** The data follows **

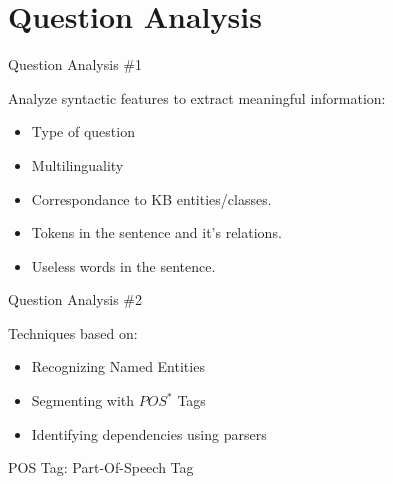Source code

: \documentclass{beamer}
\begin{document}
\note{}

\section{Question Analysis}

\begin{frame}{Question Analysis \#1}
  \begin{card}
    Analyze syntactic features to extract meaningful information:
    \begin{itemize}
      \item Type of question
      \item Multilinguality
      \item Correspondance to KB entities/classes.
      \item Tokens in the sentence and it's relations.
      \item Useless words in the sentence.
    \end{itemize}
  \end{card}
\end{frame}


\begin{frame}{Question Analysis \#2}
  \begin{card}
    Techniques based on:
    \begin{itemize}
      \item Recognizing Named Entities
      \item Segmenting with $POS^{*}$ Tags
      \item Identifying dependencies using parsers
    \end{itemize}
  \end{card}
  \vspace{8em}
  POS Tag: Part-Of-Speech Tag
\end{frame}

\end{document}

** End of The data **

■ Task to carry out ■
Please quote exactly the lines from the one containing "Analyze syntactic features" through the last line of the records above, both included, and nothing else.

■ Your response ■
    Analyze syntactic features to extract meaningful information:
    \begin{itemize}
      \item Type of question
      \item Multilinguality
      \item Correspondance to KB entities/classes.
      \item Tokens in the sentence and it's relations.
      \item Useless words in the sentence.
    \end{itemize}
  \end{card}
\end{frame}


\begin{frame}{Question Analysis \#2}
  \begin{card}
    Techniques based on:
    \begin{itemize}
      \item Recognizing Named Entities
      \item Segmenting with $POS^{*}$ Tags
      \item Identifying dependencies using parsers
    \end{itemize}
  \end{card}
  \vspace{8em}
  POS Tag: Part-Of-Speech Tag
\end{frame}

\end{document}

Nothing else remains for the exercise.